Erschöpfte Revoluzzer

Die Wähler laufen ihr noch in Scharen zu. Aber wie aufreibend unerwarteter Erfolg sein kann, erlebt gerade die Piratenpartei. Aus dem Stand heraus ist sie binnen weniger Monate in vier Länderparlamente eingezogen und erreicht laut Umfragen auch auf Bundesebene zweistellige Zustimmungswerte. Das fordert und – laugt aus.

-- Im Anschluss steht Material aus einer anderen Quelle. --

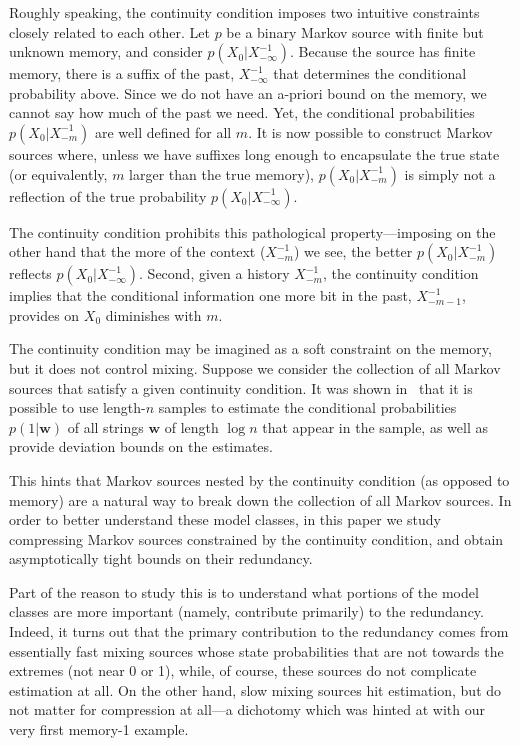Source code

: \documentclass[conference,a4paper]{article}
\newcommand{\w}{\textbf{w}}
\begin{document}
Roughly speaking, the continuity condition imposes two intuitive
constraints closely related to each other.
Let $p$ be a binary Markov source with finite but unknown
memory, and consider $p(X_0|X^{-1}_{-\infty})$. Because the source has
finite memory, there is a suffix of the past, $X_{-\infty}^{-1}$ that
determines the conditional probability above. Since we do not
have an a-priori bound on the memory, we cannot say how much of the
past we need. Yet, the conditional probabilities $p(X_0|X^{-1}_{-m})$
are well defined for all $m$. It is now possible to construct Markov
sources where, unless we have suffixes long enough to encapsulate the
true state (or equivalently, $m$ larger than the true memory),
$p(X_0|X^{-1}_{-m})$ is simply not a reflection of the true probability
$p(X_0|X^{-1}_{-\infty})$. 

The continuity condition prohibits this pathological
property---imposing on the other hand that the more of the context
($X^{-1}_{-m}$) we see, the better $p(X_0|X^{-1}_{-m})$ reflects
$p(X_0|X^{-1}_{-\infty})$.  Second, given a history $X^{-1}_{-m}$, the
continuity condition implies that the conditional information one more
bit in the past, $X_{-m-1}^{-1}$, provides on $X_0$ diminishes with $m$.

The continuity condition may be imagined as a soft constraint on the
memory, but it does not control mixing. Suppose we consider the
collection of all Markov sources that satisfy a given continuity
condition. It was shown in~\cite{asadi2014stationary} that it is possible to use
length-$n$ samples to estimate the conditional probabilities $p(1|\w)$
of all strings $\w$ of length $\log n$ that appear in the sample, as
well as provide deviation bounds on the estimates. 

This hints that Markov sources nested by the continuity condition (as
opposed to memory) are a natural way to break down the collection of
all Markov sources. In order to better understand these model classes,
in this paper we study compressing Markov sources constrained by the
continuity condition, and obtain asymptotically tight bounds on their
redundancy. 

Part of the reason to study this is to understand what portions of the
model classes are more important (namely, contribute primarily) to the
redundancy. Indeed, it turns out that the primary contribution to the
redundancy comes from essentially fast mixing sources whose state
probabilities that are not towards the extremes (not near 0 or 1), 
while, of course, these sources do not complicate estimation at all.
On the other hand, slow mixing sources hit estimation, but do not 
matter for compression at all---a dichotomy which was hinted at with
our very first memory-1 example. 
\end{document}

Der jüngste Zuwachs in der Parteienlandschaft zeigt bereits Ermüdungserscheinungen, bevor er überhaupt als politisch gestaltende, als parlamentarische Kraft wahrgenommen wird. Das war anders geplant: Der gesamte Politikbetrieb sollte umgekrempelt werden. Die Etablierten wollte man Transparenz lehren, Stil und Umgangsformen durch das eigene Vorbild verändern. Doch in dieser Woche ließen gleich drei Personalien aufhorchen. Zwei von drei Bundespressesprechern warfen das Handtuch ebenso wie der Trierer Vorsitzende Christian Hautmann. Vor wenigen Wochen erst hat sich Marina Weisband aus der Geschäftsführung der Piraten zurückgezogen. Auch die beiden ehemaligen Berliner Landeschefs Gerhard Anger und Hartmut Semken oder Ex-Schatzmeister René Brosig gaben ihre Ämter auf. Das alles wäre noch keine große Sache. Personalwechsel, ob freiwillig oder erzwungen, kommen überall vor, wenn auch vielleicht nicht gerade in dieser Anhäufung. Aufschlussreich sind vielmehr die Begründungen, die allesamt ähnlich klingen. Von Anfeindungen, Unterstellungen und Beleidigungen in den eigenen Reihen spricht beispielsweise Hautmann in unserer Zeitung. Andere Piraten berichten via Spiegel online über Mobbing, Rufmord, Machtkämpfe, Anstiftung zur Denunziation, persönliche Zerwürfnisse und dergleichen mehr.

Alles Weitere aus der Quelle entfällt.